TASK GOAL:
Where a line of the material contains the string "Infantry", copy that line.

• • • • • • •

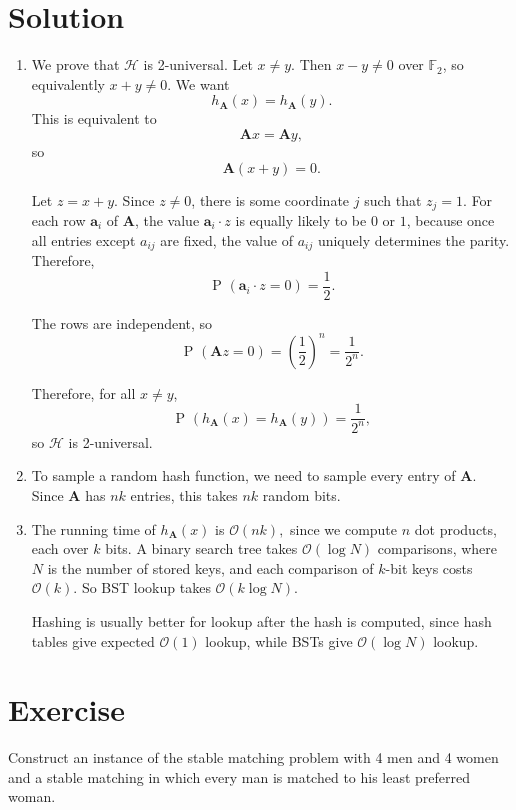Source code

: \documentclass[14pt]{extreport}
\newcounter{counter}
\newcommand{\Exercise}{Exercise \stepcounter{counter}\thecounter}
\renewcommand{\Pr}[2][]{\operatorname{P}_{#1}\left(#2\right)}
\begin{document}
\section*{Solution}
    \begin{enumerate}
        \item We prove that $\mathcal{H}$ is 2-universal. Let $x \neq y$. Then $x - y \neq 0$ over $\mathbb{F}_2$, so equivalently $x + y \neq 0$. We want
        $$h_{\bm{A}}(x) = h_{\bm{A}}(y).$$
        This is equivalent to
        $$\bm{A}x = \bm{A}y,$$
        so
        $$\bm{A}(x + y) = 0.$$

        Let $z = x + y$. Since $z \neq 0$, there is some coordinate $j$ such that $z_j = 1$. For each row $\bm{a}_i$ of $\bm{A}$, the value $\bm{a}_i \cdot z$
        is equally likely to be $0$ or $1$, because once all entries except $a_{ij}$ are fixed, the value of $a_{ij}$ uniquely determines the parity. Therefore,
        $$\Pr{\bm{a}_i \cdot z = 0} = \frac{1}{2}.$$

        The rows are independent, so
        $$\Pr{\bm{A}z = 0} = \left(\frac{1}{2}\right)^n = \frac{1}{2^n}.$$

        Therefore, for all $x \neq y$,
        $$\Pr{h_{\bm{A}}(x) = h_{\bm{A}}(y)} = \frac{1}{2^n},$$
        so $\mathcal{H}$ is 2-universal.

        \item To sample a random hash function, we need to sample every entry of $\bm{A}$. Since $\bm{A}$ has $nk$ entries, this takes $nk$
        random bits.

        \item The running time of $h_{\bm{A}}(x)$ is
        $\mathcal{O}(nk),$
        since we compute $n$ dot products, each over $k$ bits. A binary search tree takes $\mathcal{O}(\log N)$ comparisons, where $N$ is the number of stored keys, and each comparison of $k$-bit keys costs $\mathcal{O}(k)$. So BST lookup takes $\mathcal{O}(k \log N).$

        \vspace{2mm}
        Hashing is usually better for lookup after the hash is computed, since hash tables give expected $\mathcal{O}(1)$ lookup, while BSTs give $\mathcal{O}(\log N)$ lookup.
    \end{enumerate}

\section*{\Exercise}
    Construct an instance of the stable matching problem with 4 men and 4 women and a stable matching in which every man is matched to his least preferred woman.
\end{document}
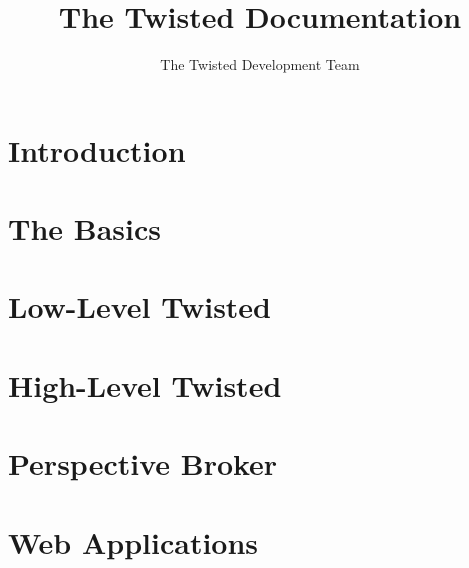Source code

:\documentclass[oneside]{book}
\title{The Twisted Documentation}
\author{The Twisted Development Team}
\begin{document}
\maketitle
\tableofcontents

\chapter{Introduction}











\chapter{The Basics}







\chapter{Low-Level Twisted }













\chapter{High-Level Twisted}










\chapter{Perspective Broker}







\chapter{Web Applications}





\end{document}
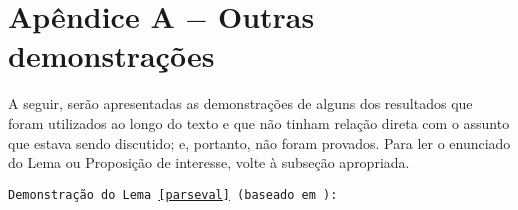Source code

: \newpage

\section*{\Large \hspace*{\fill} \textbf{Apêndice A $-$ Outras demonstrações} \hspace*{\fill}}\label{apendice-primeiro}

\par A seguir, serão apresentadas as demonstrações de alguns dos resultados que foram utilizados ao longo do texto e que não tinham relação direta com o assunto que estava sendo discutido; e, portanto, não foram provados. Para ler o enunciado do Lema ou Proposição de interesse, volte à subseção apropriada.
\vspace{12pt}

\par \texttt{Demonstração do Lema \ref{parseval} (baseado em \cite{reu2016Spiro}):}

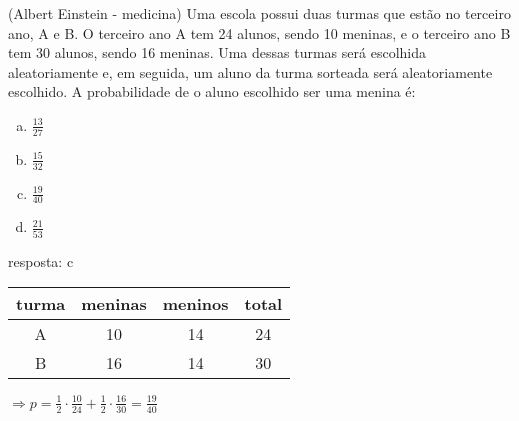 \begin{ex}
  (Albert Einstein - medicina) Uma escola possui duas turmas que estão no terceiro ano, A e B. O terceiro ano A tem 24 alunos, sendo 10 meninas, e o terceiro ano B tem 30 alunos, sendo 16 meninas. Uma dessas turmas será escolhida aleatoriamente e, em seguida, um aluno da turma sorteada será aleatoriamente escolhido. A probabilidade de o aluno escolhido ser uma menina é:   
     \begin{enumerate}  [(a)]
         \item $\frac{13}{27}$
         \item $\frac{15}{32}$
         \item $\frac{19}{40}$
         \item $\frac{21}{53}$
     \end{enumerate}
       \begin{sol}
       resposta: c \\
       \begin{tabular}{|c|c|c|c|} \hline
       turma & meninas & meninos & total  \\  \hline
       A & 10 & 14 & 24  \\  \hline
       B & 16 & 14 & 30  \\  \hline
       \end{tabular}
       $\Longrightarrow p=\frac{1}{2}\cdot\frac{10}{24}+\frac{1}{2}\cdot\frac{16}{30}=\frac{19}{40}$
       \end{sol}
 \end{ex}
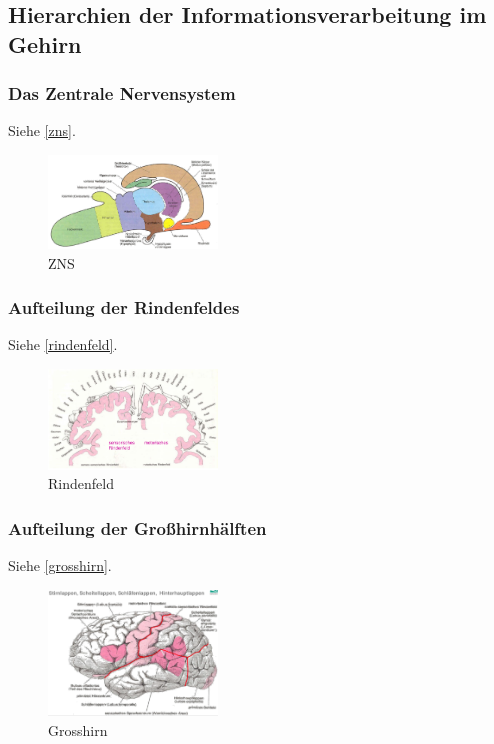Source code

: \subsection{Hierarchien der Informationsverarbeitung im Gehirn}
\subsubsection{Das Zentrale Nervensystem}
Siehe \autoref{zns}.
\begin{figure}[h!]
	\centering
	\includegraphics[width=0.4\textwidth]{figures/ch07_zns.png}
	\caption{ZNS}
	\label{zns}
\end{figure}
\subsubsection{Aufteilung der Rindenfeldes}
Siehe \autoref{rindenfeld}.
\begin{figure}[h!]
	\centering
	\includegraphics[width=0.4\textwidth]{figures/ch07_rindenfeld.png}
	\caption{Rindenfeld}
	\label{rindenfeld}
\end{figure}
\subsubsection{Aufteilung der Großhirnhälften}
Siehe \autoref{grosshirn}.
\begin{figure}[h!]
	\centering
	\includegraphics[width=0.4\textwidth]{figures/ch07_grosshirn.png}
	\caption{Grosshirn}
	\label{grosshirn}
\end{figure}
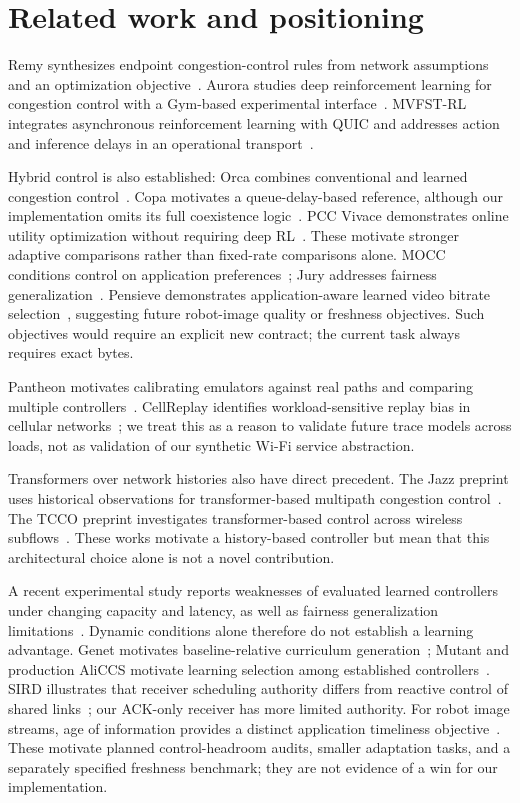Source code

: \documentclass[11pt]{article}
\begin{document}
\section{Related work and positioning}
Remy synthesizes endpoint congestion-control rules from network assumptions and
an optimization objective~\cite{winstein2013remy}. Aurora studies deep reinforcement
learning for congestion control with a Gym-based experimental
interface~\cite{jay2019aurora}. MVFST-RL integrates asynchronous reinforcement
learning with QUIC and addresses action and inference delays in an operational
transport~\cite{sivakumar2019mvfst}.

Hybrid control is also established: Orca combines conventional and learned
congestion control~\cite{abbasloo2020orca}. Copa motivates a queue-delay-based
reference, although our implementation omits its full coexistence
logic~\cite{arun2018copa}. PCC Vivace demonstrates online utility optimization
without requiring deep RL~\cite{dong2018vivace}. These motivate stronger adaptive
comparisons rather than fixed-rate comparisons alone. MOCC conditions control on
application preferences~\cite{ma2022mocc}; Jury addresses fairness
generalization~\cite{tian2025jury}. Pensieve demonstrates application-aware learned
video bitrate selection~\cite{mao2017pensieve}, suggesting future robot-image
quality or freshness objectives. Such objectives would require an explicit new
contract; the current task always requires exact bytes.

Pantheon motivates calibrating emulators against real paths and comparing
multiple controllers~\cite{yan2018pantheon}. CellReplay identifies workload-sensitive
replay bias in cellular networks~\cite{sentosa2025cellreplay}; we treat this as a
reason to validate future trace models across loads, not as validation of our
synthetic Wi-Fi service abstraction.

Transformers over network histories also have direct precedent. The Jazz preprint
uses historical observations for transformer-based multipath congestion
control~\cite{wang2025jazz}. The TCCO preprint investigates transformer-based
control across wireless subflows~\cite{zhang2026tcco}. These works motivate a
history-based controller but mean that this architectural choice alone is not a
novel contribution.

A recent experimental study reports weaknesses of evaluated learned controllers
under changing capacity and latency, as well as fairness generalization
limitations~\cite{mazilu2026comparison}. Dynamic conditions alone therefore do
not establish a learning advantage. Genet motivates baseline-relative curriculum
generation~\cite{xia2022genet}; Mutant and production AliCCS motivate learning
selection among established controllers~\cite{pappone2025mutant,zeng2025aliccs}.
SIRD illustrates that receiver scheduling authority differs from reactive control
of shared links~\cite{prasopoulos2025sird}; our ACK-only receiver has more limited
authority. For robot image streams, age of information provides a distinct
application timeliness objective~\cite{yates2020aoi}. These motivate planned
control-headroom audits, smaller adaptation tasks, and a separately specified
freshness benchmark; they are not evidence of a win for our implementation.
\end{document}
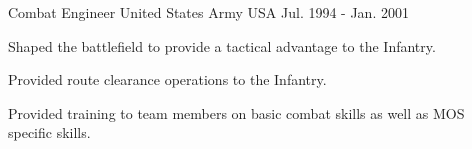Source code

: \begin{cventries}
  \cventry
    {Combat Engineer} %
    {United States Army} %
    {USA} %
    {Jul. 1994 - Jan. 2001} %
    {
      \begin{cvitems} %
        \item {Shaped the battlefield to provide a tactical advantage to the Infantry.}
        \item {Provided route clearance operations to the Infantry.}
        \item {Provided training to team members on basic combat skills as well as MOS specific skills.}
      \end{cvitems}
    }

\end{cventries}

• • • • • • •

EXERCISE RESPONSE:
        \item {Shaped the battlefield to provide a tactical advantage to the Infantry.}
        \item {Provided route clearance operations to the Infantry.}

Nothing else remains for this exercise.